The President recalled a visit to the Baseco compound in Manila, during which he met a 16 year-old mother who had just given birth to her second child and whose husband had no stable source of income. The President reflected on the sobering realities the young lady’s plight represented: instead of being able to have a normal adolescence, here was a young lady already struggling with the truth of having two children. He asked the representatives to consider, too, the circumstances surrounding the child born to such a young parent: what kind of a future would such a child have, in terms of basic needs like nutrition, and other future prospects down the line?
The President said that confronted with the girl’s story, he had to ask himself, whose failure was it for the young girl and her children to be so disadvantaged? The President said that such a situation posed a challenge of conscience and leadership to all those who have put themselves forward to serve their constituents. Can you, the President asked, in good conscience, consent to the perpetuation of this state of affairs?
The President discussed with the congressmen his belief that genuine leaders cannot postpone a decision on what is a divisive issue. It should be resolved at the soonest possible time. Leadership comes not just with perks, but also with responsibilities, and among those responsibilities is that of making a choice. He asked how anyone could oppose offering parents the opportunity to make informed choices about the number of children they have, and about having the fullest opportunity to understand the requirements for raising healthy offspring.
The President also pointed out that the House must act on the pending bill sooner rather than later. The issue has been divisive for too long; the time has come to put the matter to rest. He suggested that a week should be adequate time to consider amendments that genuinely improve the bill—in contrast to “killer amendments”—and that at the end of that period, it is incumbent on representatives to vote.

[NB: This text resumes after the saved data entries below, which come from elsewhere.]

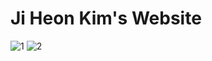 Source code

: # Ji Heon Kim's Website
![1](https://user-images.githubusercontent.com/56089811/113646167-7da7f080-9645-11eb-9014-aae0aae1598b.PNG)
![2](https://user-images.githubusercontent.com/56089811/113646171-7ed91d80-9645-11eb-9b0c-621346242002.PNG)
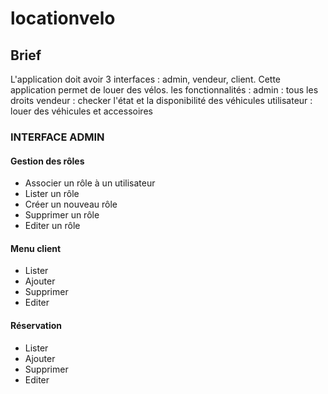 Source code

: # locationvelo

## Brief
L'application doit avoir 3 interfaces : admin, vendeur, client.
Cette application permet de louer des vélos.
les fonctionnalités : 
admin : tous les droits
vendeur : checker l'état et la disponibilité des véhicules
utilisateur : louer des véhicules et accessoires

### INTERFACE ADMIN

#### Gestion des rôles

- Associer un rôle à un utilisateur
- Lister un rôle
- Créer un nouveau rôle
- Supprimer un rôle
- Editer un rôle

#### Menu client
  
- Lister
- Ajouter
- Supprimer
- Editer
  
#### Réservation
  
- Lister
- Ajouter
- Supprimer
- Editer
  
  
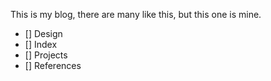 This is my blog, there are many like this, but this one is mine.

- [] Design
- [] Index
- [] Projects
- [] References
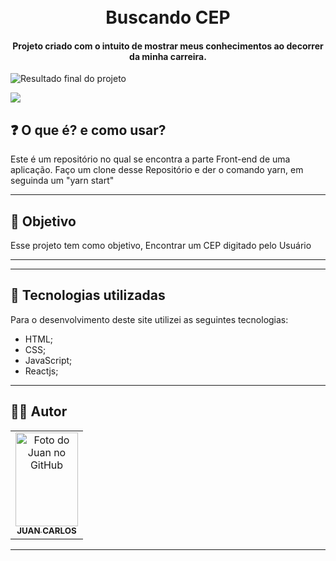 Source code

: <h1 align="center">
  <br>Buscando CEP
</h1>

<h4 align="center">
  Projeto criado com o intuito de mostrar meus conhecimentos ao decorrer da minha carreira.
</h4>

![Resultado final do projeto](./assets/CEP.png)

<img src="./assets/CEP.png" />

## ❓ O que é? e como usar?

Este é um repositório no qual se encontra a parte Front-end de uma aplicação. Faço um clone desse  Repositório e der o comando
yarn, em seguinda um "yarn start" 

<hr>

## 🎯 Objetivo

Esse projeto tem como objetivo, Encontrar um CEP digitado pelo Usuário

<hr>

---

## 💼 Tecnologias utilizadas
Para o desenvolvimento deste site utilizei as seguintes tecnologias:

- HTML;
- CSS;
- JavaScript;
- Reactjs;

---
## 👨‍💻 Autor<br>
<table>
  <tr>
    <td align="center">
      <a href="https://github.com/JuanCarllos13">
        <img src="https://user-images.githubusercontent.com/86435195/148881183-10c14efa-9cfa-444e-983b-4ebd408e9513.jpeg" width="100px;" height="150px" alt="Foto do Juan no GitHub"/><br>
        <sub>
          <b>JUAN CARLOS</b>
        </sub>
      </a>
    </td>
  </tr>
</table>
</table>
<hr>

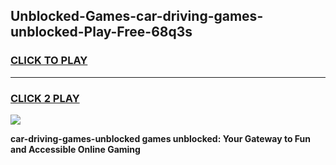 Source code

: 
## Unblocked-Games-car-driving-games-unblocked-Play-Free-68q3s
<h3>
<a href="https://premium76.site?title=car-driving-games-unblocked&ref=15A">CLICK TO PLAY</a></h3>
<hr>

<h3>
<a href="https://premium76.site?title=car-driving-games-unblocked&ref=15A">CLICK 2 PLAY</a>
  
</h3>

<a href="https://premium76.site?title=car-driving-games-unblocked&ref=15A"><img src="https://clearcache.store/games.png"></a>


**car-driving-games-unblocked games unblocked: Your Gateway to Fun and Accessible Online Gaming**
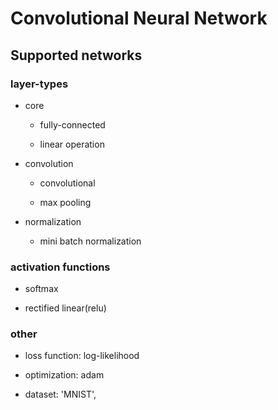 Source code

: # Convolutional Neural Network #

## Supported networks ##

### layer-types ###

- core

    - fully-connected

    - linear operation

- convolution

    - convolutional

    - max pooling

- normalization

    - mini batch normalization 

### activation functions ###

* softmax

* rectified linear(relu)

### other ###

* loss function: log-likelihood

* optimization: adam

* dataset: 'MNIST', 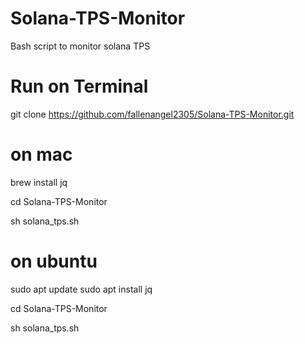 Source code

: # Solana-TPS-Monitor
Bash script to monitor solana TPS

# Run on Terminal 

git clone https://github.com/fallenangel2305/Solana-TPS-Monitor.git

# on mac 

brew install jq

cd Solana-TPS-Monitor

sh solana_tps.sh

# on ubuntu

sudo apt update
sudo apt install jq

cd Solana-TPS-Monitor

sh solana_tps.sh
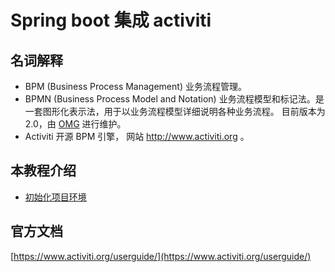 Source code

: # Spring boot 集成 activiti

## 名词解释

* BPM (Business Process Management) 业务流程管理。 
* BPMN (Business Process Model and Notation) 业务流程模型和标记法。是一套图形化表示法，用于以业务流程模型详细说明各种业务流程。 目前版本为2.0，由 [OMG](https://zh.wikipedia.org/wiki/%E5%AF%B9%E8%B1%A1%E7%AE%A1%E7%90%86%E7%BB%84%E7%BB%87) 进行维护。
* Activiti 开源 BPM 引擎， 网站 http://www.activiti.org 。



## 本教程介绍

* [初始化项目环境](init.md)




## 官方文档

[https://www.activiti.org/userguide/](https://www.activiti.org/userguide/)




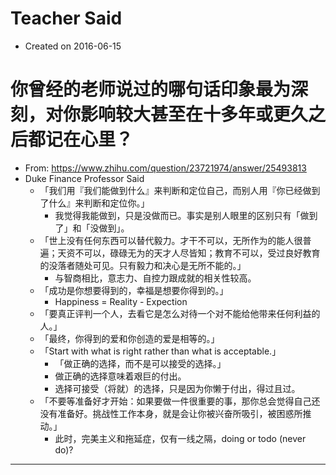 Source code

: # Teacher Said

- Created on 2016-06-15


# 你曾经的老师说过的哪句话印象最为深刻，对你影响较大甚至在十多年或更久之后都记在心里？

- From: <https://www.zhihu.com/question/23721974/answer/25493813>
- Duke Finance Professor Said
    - 「我们用『我们能做到什么』来判断和定位自己，而别人用『你已经做到了什么』来判断和定位你。」
        - 我觉得我能做到，只是没做而已。事实是别人眼里的区别只有「做到了」和「没做到」。
    - 「世上没有任何东西可以替代毅力。才干不可以，无所作为的能人很普遍；天资不可以，碌碌无为的天才人尽皆知；教育不可以，受过良好教育的没落者随处可见。只有毅力和决心是无所不能的。」
        - 与智商相比，意志力、自控力跟成就的相关性较高。
    - 「成功是你想要得到的，幸福是想要你得到的。」
        - Happiness = Reality - Expection
    - 「要真正评判一个人，去看它是怎么对待一个对不能给他带来任何利益的人。」
    - 「最终，你得到的爱和你创造的爱是相等的。」
    - 「Start with what is right rather than what is acceptable.」
        - 「做正确的选择，而不是可以接受的选择。」
        - 做正确的选择意味着艰巨的付出。
        - 选择可接受（将就）的选择，只是因为你懒于付出，得过且过。
    - 「不要等准备好才开始：如果要做一件很重要的事，那你总会觉得自己还没有准备好。挑战性工作本身，就是会让你被兴奋所吸引，被困惑所推动。」
        - 此时，完美主义和拖延症，仅有一线之隔，doing or todo (never do)?

---
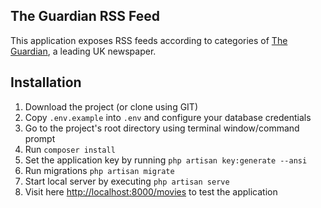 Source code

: 

## The Guardian RSS Feed

This application exposes RSS feeds according to categories of [The Guardian](https://www.theguardian.com), a leading UK newspaper.


## Installation

1. Download the project (or clone using GIT)
2. Copy `.env.example` into `.env` and configure your database credentials
3. Go to the project's root directory using terminal window/command prompt
4. Run `composer install`
5. Set the application key by running `php artisan key:generate --ansi`
6. Run migrations `php artisan migrate`
7. Start local server by executing `php artisan serve`
8. Visit here [http://localhost:8000/movies](http://127.0.0.1:8000/movies) to test the application
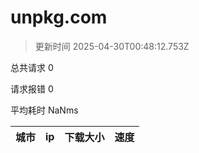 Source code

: 
  # unpkg.com

  > 更新时间 2025-04-30T00:48:12.753Z
  
  总共请求 0

  请求报错 0

  平均耗时 NaNms

|城市|ip|下载大小|速度|
|-----|----------|---|---|

  
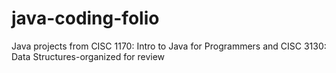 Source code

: # java-coding-folio
Java projects from CISC 1170: Intro to Java for Programmers and CISC 3130: Data Structures-organized for review
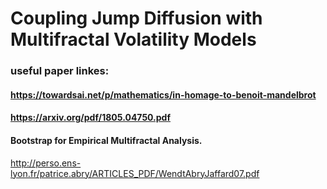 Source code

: # Coupling Jump Diffusion with Multifractal Volatility Models


### useful paper linkes:
#### https://towardsai.net/p/mathematics/in-homage-to-benoit-mandelbrot
#### https://arxiv.org/pdf/1805.04750.pdf


#### Bootstrap for Empirical Multifractal Analysis.  

http://perso.ens-lyon.fr/patrice.abry/ARTICLES_PDF/WendtAbryJaffard07.pdf
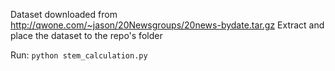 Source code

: Dataset downloaded from http://qwone.com/~jason/20Newsgroups/20news-bydate.tar.gz
Extract and place the dataset to the repo's folder

Run:
``
python stem_calculation.py
``
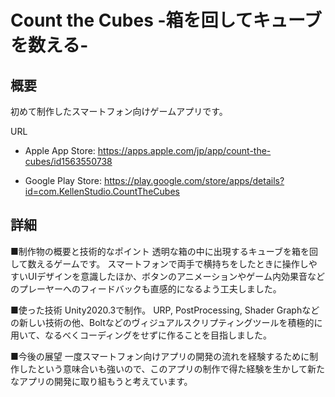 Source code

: # Count the Cubes -箱を回してキューブを数える-

## 概要

初めて制作したスマートフォン向けゲームアプリです。

URL

- Apple App Store: https://apps.apple.com/jp/app/count-the-cubes/id1563550738

- Google Play Store: https://play.google.com/store/apps/details?id=com.KellenStudio.CountTheCubes

  

## 詳細

■制作物の概要と技術的なポイント
透明な箱の中に出現するキューブを箱を回して数えるゲームです。
スマートフォンで両手で横持ちをしたときに操作しやすいUIデザインを意識したほか、ボタンのアニメーションやゲーム内効果音などのプレーヤーへのフィードバックも直感的になるよう工夫しました。

■使った技術
Unity2020.3で制作。
URP, PostProcessing, Shader Graphなどの新しい技術の他、Boltなどのヴィジュアルスクリプティングツールを積極的に用いて、なるべくコーディングをせずに作ることを目指しました。

■今後の展望
一度スマートフォン向けアプリの開発の流れを経験するために制作したという意味合いも強いので、このアプリの制作で得た経験を生かして新たなアプリの開発に取り組もうと考えています。

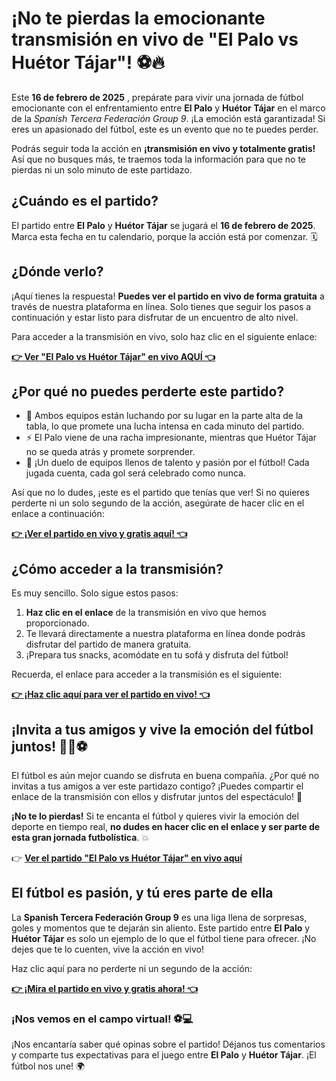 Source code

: # ¡No te pierdas la emocionante transmisión en vivo de "El Palo vs Huétor Tájar"! ⚽🔥

Este **16 de febrero de 2025** , prepárate para vivir una jornada de fútbol emocionante con el enfrentamiento entre **El Palo** y **Huétor Tájar** en el marco de la _Spanish Tercera Federación Group 9_. ¡La emoción está garantizada! Si eres un apasionado del fútbol, este es un evento que no te puedes perder.

Podrás seguir toda la acción en **¡transmisión en vivo y totalmente gratis!** Así que no busques más, te traemos toda la información para que no te pierdas ni un solo minuto de este partidazo.

## ¿Cuándo es el partido?

El partido entre **El Palo** y **Huétor Tájar** se jugará el **16 de febrero de 2025**. Marca esta fecha en tu calendario, porque la acción está por comenzar. 🗓️

## ¿Dónde verlo?

¡Aquí tienes la respuesta! **Puedes ver el partido en vivo de forma gratuita** a través de nuestra plataforma en línea. Solo tienes que seguir los pasos a continuación y estar listo para disfrutar de un encuentro de alto nivel.

Para acceder a la transmisión en vivo, solo haz clic en el siguiente enlace:

[**👉 Ver "El Palo vs Huétor Tájar" en vivo AQUÍ 👈**](https://tinyurl.com/livestreamfreeo?st=El+Palo+vs+Hu%C3%A9tor+T%C3%A1jar&si=ghc)

## ¿Por qué no puedes perderte este partido?

- 🎯 Ambos equipos están luchando por su lugar en la parte alta de la tabla, lo que promete una lucha intensa en cada minuto del partido.
- ⚡ El Palo viene de una racha impresionante, mientras que Huétor Tájar no se queda atrás y promete sorprender.
- 🌟 ¡Un duelo de equipos llenos de talento y pasión por el fútbol! Cada jugada cuenta, cada gol será celebrado como nunca.

Así que no lo dudes, ¡este es el partido que tenías que ver! Si no quieres perderte ni un solo segundo de la acción, asegúrate de hacer clic en el enlace a continuación:

[**👉 ¡Ver el partido en vivo y gratis aquí! 👈**](https://tinyurl.com/livestreamfreeo?st=El+Palo+vs+Hu%C3%A9tor+T%C3%A1jar&si=ghc)

## ¿Cómo acceder a la transmisión?

Es muy sencillo. Solo sigue estos pasos:

1. **Haz clic en el enlace** de la transmisión en vivo que hemos proporcionado.
2. Te llevará directamente a nuestra plataforma en línea donde podrás disfrutar del partido de manera gratuita.
3. ¡Prepara tus snacks, acomódate en tu sofá y disfruta del fútbol!

Recuerda, el enlace para acceder a la transmisión es el siguiente:

[**👉 ¡Haz clic aquí para ver el partido en vivo! 👈**](https://tinyurl.com/livestreamfreeo?st=El+Palo+vs+Hu%C3%A9tor+T%C3%A1jar&si=ghc)

## ¡Invita a tus amigos y vive la emoción del fútbol juntos! 👯‍♂️⚽

El fútbol es aún mejor cuando se disfruta en buena compañía. ¿Por qué no invitas a tus amigos a ver este partidazo contigo? ¡Puedes compartir el enlace de la transmisión con ellos y disfrutar juntos del espectáculo! 💬

**¡No te lo pierdas!** Si te encanta el fútbol y quieres vivir la emoción del deporte en tiempo real, **no dudes en hacer clic en el enlace y ser parte de esta gran jornada futbolística**. 💥

👉 [**Ver el partido "El Palo vs Huétor Tájar" en vivo aquí**](https://tinyurl.com/livestreamfreeo?st=El+Palo+vs+Hu%C3%A9tor+T%C3%A1jar&si=ghc)

## El fútbol es pasión, y tú eres parte de ella

La **Spanish Tercera Federación Group 9** es una liga llena de sorpresas, goles y momentos que te dejarán sin aliento. Este partido entre **El Palo** y **Huétor Tájar** es solo un ejemplo de lo que el fútbol tiene para ofrecer. ¡No dejes que te lo cuenten, vive la acción en vivo!

Haz clic aquí para no perderte ni un segundo de la acción:

[**👉 ¡Mira el partido en vivo y gratis ahora! 👈**](https://tinyurl.com/livestreamfreeo?st=El+Palo+vs+Hu%C3%A9tor+T%C3%A1jar&si=ghc)

### ¡Nos vemos en el campo virtual! ⚽💻

¡Nos encantaría saber qué opinas sobre el partido! Déjanos tus comentarios y comparte tus expectativas para el juego entre **El Palo** y **Huétor Tájar**. ¡El fútbol nos une! 🌍
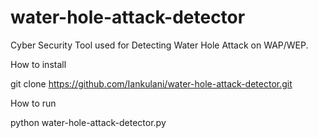 # water-hole-attack-detector
Cyber Security Tool used for Detecting Water Hole Attack on WAP/WEP.

How to install

git clone https://github.com/Iankulani/water-hole-attack-detector.git

How to run

python water-hole-attack-detector.py

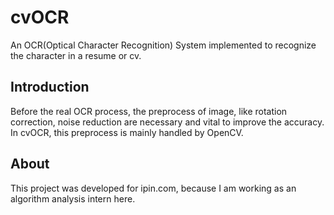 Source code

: # cvOCR
An OCR(Optical Character Recognition) System implemented to recognize the character in a resume or cv.

## Introduction
Before the real OCR process, the preprocess of image, like rotation correction, noise reduction are necessary and vital to improve the accuracy. 
In cvOCR, this preprocess is mainly handled by OpenCV.

## About
This project was developed for ipin.com, because I am working as an algorithm analysis intern here.

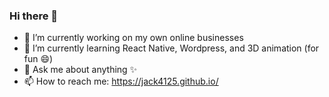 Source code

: ### Hi there 👋

- 🔭 I’m currently working on my own online businesses
- 🌱 I’m currently learning React Native, Wordpress, and 3D animation (for fun 😄)
- 💬 Ask me about anything ✨
- 📫 How to reach me: https://jack4125.github.io/

<!--
**Jack4125/Jack4125** is a ✨ _special_ ✨ repository because its `README.md` (this file) appears on your GitHub profile.

Here are some ideas to get you started:

- 🔭 I’m currently working on ...
- 🌱 I’m currently learning ...
- 👯 I’m looking to collaborate on ...
- 🤔 I’m looking for help with ...
- 💬 Ask me about ...
- 📫 How to reach me: ...
- 😄 Pronouns: ...
- ⚡ Fun fact: ...
-->
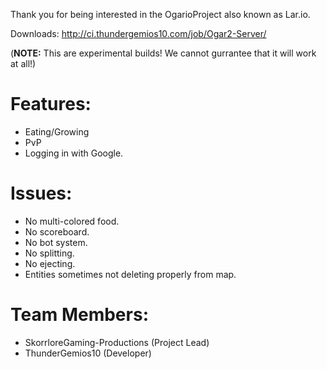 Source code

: Thank you for being interested in the OgarioProject also known as Lar.io.

Downloads: http://ci.thundergemios10.com/job/Ogar2-Server/

(**NOTE:** This are experimental builds! We cannot gurrantee that it will work at all!)

# Features:
* Eating/Growing
* PvP
* Logging in with Google.

# Issues:
* No multi-colored food.
* No scoreboard.
* No bot system.
* No splitting.
* No ejecting.
* Entities sometimes not deleting properly from map.

# Team Members:
* SkorrloreGaming-Productions (Project Lead)
* ThunderGemios10 (Developer)
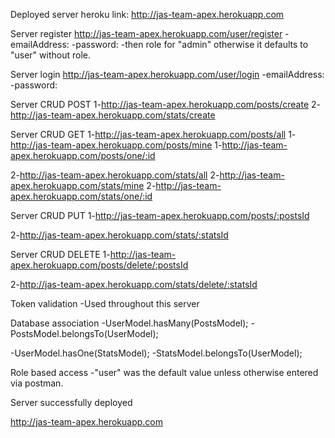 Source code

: Deployed server heroku link:
http://jas-team-apex.herokuapp.com

Server register
http://jas-team-apex.herokuapp.com/user/register
-emailAddress:
-password:
-then role for "admin" otherwise it defaults to "user" without role.

Server login
http://jas-team-apex.herokuapp.com/user/login
-emailAddress:
-password:

Server CRUD POST
1-http://jas-team-apex.herokuapp.com/posts/create
2-http://jas-team-apex.herokuapp.com/stats/create

Server CRUD GET
1-http://jas-team-apex.herokuapp.com/posts/all
1-http://jas-team-apex.herokuapp.com/posts/mine
1-http://jas-team-apex.herokuapp.com/posts/one/:id

2-http://jas-team-apex.herokuapp.com/stats/all
2-http://jas-team-apex.herokuapp.com/stats/mine
2-http://jas-team-apex.herokuapp.com/stats/one/:id

Server CRUD PUT
1-http://jas-team-apex.herokuapp.com/posts/:postsId

2-http://jas-team-apex.herokuapp.com/stats/:statsId

Server CRUD DELETE
1-http://jas-team-apex.herokuapp.com/posts/delete/:postsId

2-http://jas-team-apex.herokuapp.com/stats/delete/:statsId

Token validation
-Used throughout this server

Database association
-UserModel.hasMany(PostsModel);
-PostsModel.belongsTo(UserModel);

-UserModel.hasOne(StatsModel);
-StatsModel.belongsTo(UserModel);

Role based access
-"user" was the default value unless otherwise entered via postman.

Server successfully deployed

http://jas-team-apex.herokuapp.com



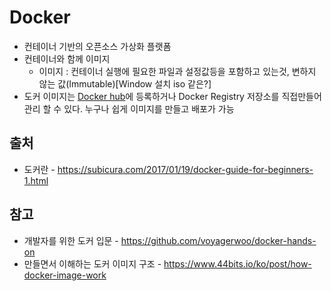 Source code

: # Docker
 - 컨테이너 기반의 오픈소스 가상화 플랫폼
 - 컨테이너와 함께 이미지
   - 이미지 : 컨테이너 실행에 필요한 파일과 설정값등을 포함하고 있는것, 변하지 않는 값(Immutable)[Window 설치 iso 같은?]
 - 도커 이미지는 [Docker hub](https://hub.docker.com/)에 등록하거나 Docker Registry 저장소를 직접만들어 관리 할 수 있다. 누구나 쉽게 이미지를 만들고 배포가 가능

 ## 출처 

  - 도커란 - https://subicura.com/2017/01/19/docker-guide-for-beginners-1.html

 ## 참고

  - 개발자를 위한 도커 입문 - https://github.com/voyagerwoo/docker-hands-on
  - 만들면서 이해하는 도커 이미지 구조 - https://www.44bits.io/ko/post/how-docker-image-work
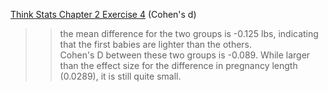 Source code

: [Think Stats Chapter 2 Exercise 4](http://greenteapress.com/thinkstats2/html/thinkstats2003.html#toc24) (Cohen's d)

>> the mean difference for the two groups is -0.125 lbs, indicating that the first babies are lighter than the others.  
>> Cohen's D between these two groups is -0.089.  While larger than the effect size for the difference in pregnancy length (0.0289), it is still quite small.

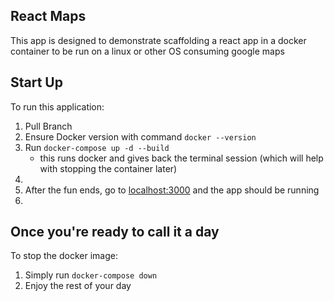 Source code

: ## React Maps
This app is designed to demonstrate scaffolding a react app in a docker container to be run on a linux or other OS consuming google maps

## Start Up
To run this application:
<ol>
    <li>Pull Branch</li>
    <li>Ensure Docker version with command <code>docker --version</code></li>
    <li>Run <code>docker-compose up -d --build</code>
        <ul>
            <li>this runs docker and gives back the terminal session (which will help with stopping the container later)</li>
        </ul>
    <li>
    <li>After the fun ends, go to <a href="http://localhost:3000">localhost:3000</a> and the app should be running<li>
</ol>

## Once you're ready to call it a day
To stop the docker image:
<ol>
    <li>Simply run <code>docker-compose down</code></li>
    <li>Enjoy the rest of your day</li>
</ol> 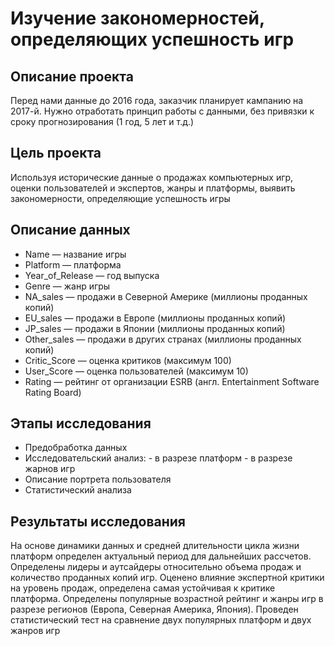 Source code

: # Изучение закономерностей, определяющих успешность игр

## Описание проекта
Перед нами данные до 2016 года, заказчик планирует кампанию на 2017-й. Нужно отработать принцип работы с данными, без привязки к сроку прогнозирования (1 год, 5 лет и т.д.)

## Цель проекта
Используя исторические данные о продажах компьютерных игр, оценки пользователей и экспертов, жанры и платформы, выявить закономерности, определяющие успешность игры 

## Описание данных
- Name — название игры
- Platform — платформа
- Year_of_Release — год выпуска
- Genre — жанр игры
- NA_sales — продажи в Северной Америке (миллионы проданных копий)
- EU_sales — продажи в Европе (миллионы проданных копий)
- JP_sales — продажи в Японии (миллионы проданных копий)
- Other_sales — продажи в других странах (миллионы проданных копий)
- Critic_Score — оценка критиков (максимум 100)
- User_Score — оценка пользователей (максимум 10)
- Rating — рейтинг от организации ESRB (англ. Entertainment Software Rating Board)

## Этапы исследования
- Предобработка данных
- Исследовательский анализ:
      - в разрезе платформ
      - в разрезе жарнов игр
- Описание портрета пользователя
- Статистический анализа

## Результаты исследования
На основе динамики данных и средней длительности цикла жизни платформ определен актуальный период для дальнейших рассчетов.
Определены лидеры и аутсайдеры относительно объема продаж и количество проданных копий игр.
Оценено влияние экспертной критики на уровень продаж, определена самая устойчивая к критике платформа.
Определены популярные возрастной рейтинг и жанры игр в разрезе регионов (Европа, Северная Америка, Япония).
Проведен статистический тест на сравнение двух популярных платформ и двух жанров игр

There are material issues that we need to address—and we must address them in conscience, the President said. He further told the lawmakers that we are taught that our conscience is the ultimate arbiter of right and wrong—and that at the end of the day, we will all be asked: What did you do to the least of your brethren?
The President closed his remarks by stating that to do nothing is to exacerbate the problem. Our responsibility is to craft the best possible measure, to offer the best possible opportunities for our children to grow and prosper.